From Nokia:
Nokia Home Control Center – My home is where my phone is. Nokia Home Control Center is a solution based on an open Linux based platform enabling the home owner to build a technology-neutral smart home that can be controlled with a mobile phone, using a unified user interface. Nokia Home Control Center supports the most common smart home technologies, including Z-Wave as well as enabling the incorporation for proprietary technologies. Thus, it allows third parties to develop their own solutions and services on top of the platform, expanding the system to support new services and smart home technologies.
From CNET News:
Wouldn’t it be nice if you could manage all your home appliances, electronics, entertainment, and security, plus your climate control system, from your mobile phone? That is exactly what Nokia is promising with its Home Control Center solution.
The beauty of this Linux-based platform is its comprehensive compatibility with most existing smart home technologies. This allows a unified user interface for these competing offerings which can be conveniently accessed from a mobile phone and Web browser.
Though detailed implementation of the Nokia Home Control Center is sketchy at the moment, the system seems to be centered on a miniature gateway (PDF) featuring Wi-Fi, GSM, GRPS, and Z-Wave wireless connectivity.
Another function that caught our attention was its remote access capability. This should give users the added convenience of accessing their home gadgets from the office, in the car on the way home, etc. That’s not all. Did we mention Web, media and e-mail server expansion options, as well?
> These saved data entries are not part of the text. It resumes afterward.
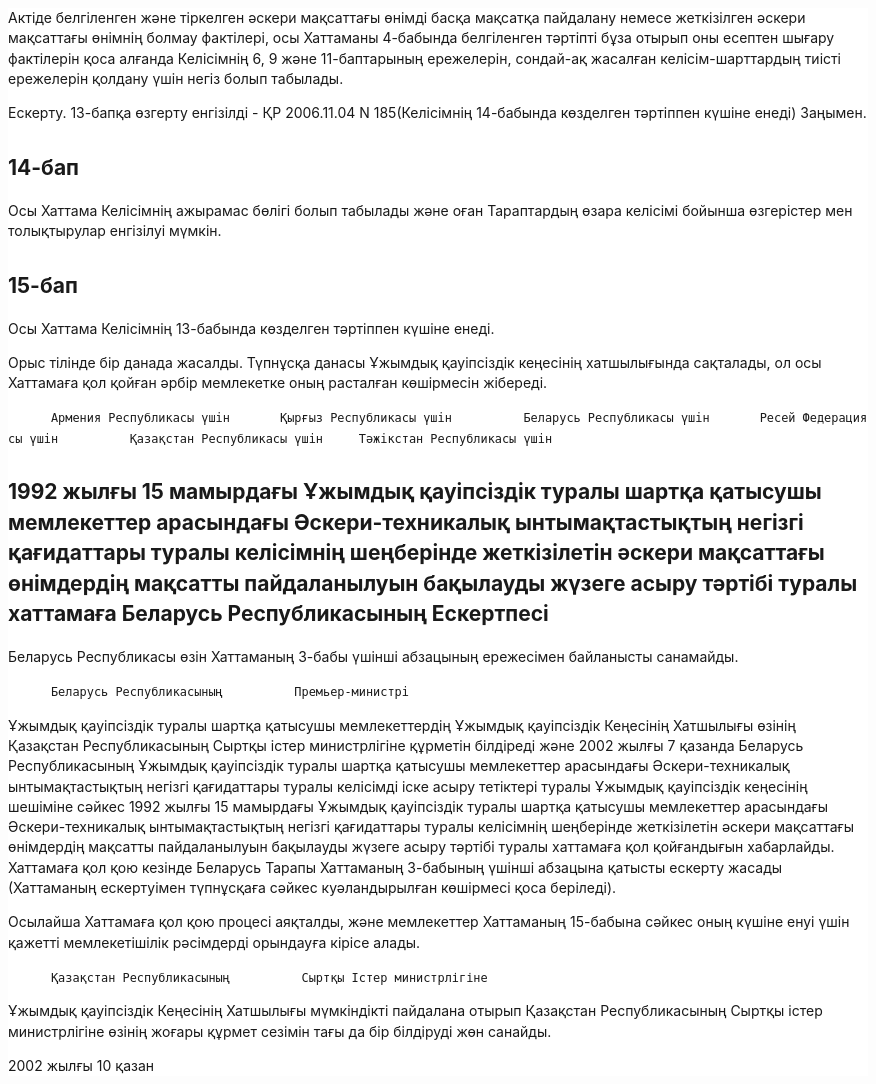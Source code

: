 Актіде белгiленген және тiркелген әскери мақсаттағы өнiмдi басқа мақсатқа пайдалану немесе жеткiзiлген әскери мақсаттағы өнiмнiң болмау фактiлерi, осы Хаттаманы 4-бабында белгіленген тәртiптi бұза отырып оны есептен шығару фактiлерiн қоса алғанда Келiсiмнiң 6, 9 және 11-баптарының ережелерiн, сондай-ақ жасалған келiсiм-шарттардың тиiстi ережелерiн қолдану үшiн негiз болып табылады.

Ескерту. 13-бапқа өзгерту енгізілді - ҚР 2006.11.04 N 185(Келісімнің 14-бабында көзделген тәртіппен күшіне енеді) Заңымен.

## 14-бап

Осы Хаттама Келiсiмнiң ажырамас бөлiгi болып табылады және оған Тараптардың өзара келiсiмi бойынша өзгерiстер мен толықтырулар енгiзiлуi мүмкiн.

## 15-бап

Осы Хаттама Келiсiмнiң 13-бабында көзделген тәртiппен күшiне енедi.

Орыс тiлiнде бiр данада жасалды. Түпнұсқа данасы Ұжымдық қауiпсiздiк кеңесiнiң хатшылығында сақталады, ол осы Хаттамаға қол қойған әрбiр мемлекетке оның расталған көшiрмесiн жiбередi.

          Армения Республикасы үшiн       Қырғыз Республикасы үшiн          Беларусь Республикасы үшiн       Ресей Федерациясы үшiн          Қазақстан Республикасы үшiн     Тәжiкстан Республикасы үшiн

## 1992 жылғы 15 мамырдағы Ұжымдық қауiпсiздiк туралы шартқа қатысушы мемлекеттер арасындағы Әскери-техникалық ынтымақтастықтың негiзгi қағидаттары туралы келiсiмнiң шеңберiнде жеткiзiлетiн әскери мақсаттағы өнiмдердiң мақсатты пайдаланылуын бақылауды жүзеге асыру тәртiбi туралы хаттамаға Беларусь Республикасының Ескертпесі

Беларусь Республикасы өзiн Хаттаманың 3-бабы үшiншi абзацының ережесiмен байланысты санамайды.

          Беларусь Республикасының          Премьер-министрi

Ұжымдық қауiпсiздiк туралы шартқа қатысушы мемлекеттердiң Ұжымдық қауiпсiздiк Кеңесiнің Хатшылығы өзiнiң Қазақстан Республикасының Сыртқы iстер министрлiгіне құрметiн бiлдiредi және 2002 жылғы 7 қазанда Беларусь Республикасының Ұжымдық қауiпсiздiк туралы шартқа қатысушы мемлекеттер арасындағы Әскери-техникалық ынтымақтастықтың негiзгi қағидаттары туралы келiсiмдi iске асыру тетiктерi туралы Ұжымдық қауiпсiздiк кеңесiнiң шешiмiне сәйкес 1992 жылғы 15 мамырдағы Ұжымдық қауiпсiздiк туралы шартқа қатысушы мемлекеттер арасындағы Әскери-техникалық ынтымақтастықтың негiзгi қағидаттары туралы келiсiмнiң шеңберiнде жеткiзiлетiн әскери мақсаттағы өнiмдердiң мақсатты пайдаланылуын бақылауды жүзеге асыру тәртiбi туралы хаттамаға қол қойғандығын хабарлайды. Хаттамаға қол қою кезiнде Беларусь Тарапы Хаттаманың 3-бабының үшiншi абзацына қатысты ескерту жасады (Хаттаманың ескертуiмен түпнұсқаға сәйкес куәландырылған көшiрмесi қоса берiледi).

Осылайша Хаттамаға қол қою процесi аяқталды, және мемлекеттер Хаттаманың 15-бабына сәйкес оның күшiне енуi үшiн қажеттi мемлекетiшiлiк рәсiмдердi орындауға кiрiсе алады.

          Қазақстан Республикасының          Сыртқы Істер министрлігіне

Ұжымдық қауіпсіздік Кеңесінің Хатшылығы мүмкіндікті пайдалана отырып Қазақстан Республикасының Сыртқы істер министрлігіне өзінің жоғары құрмет сезімін тағы да бір білдіруді жөн санайды.

2002 жылғы 10 қазан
At BECC, there was a lot of interest in utilizing the cell phone as an access point to energy information; however, many of these solutions seem to be a long way off. One quick and easy approach is simply to create a mobile-phone compatible design of a “home internet portal.” However, the mobile phone, as a device that is nearly always with us, close and personal, could offer so much more than a mobile browser of data from personalized information to real-time alert functionality. Certainly, the mobile phone seems relevant to any discussion of monitoring transit activity–does this relevancy translate to all aspects of our carbon footprints?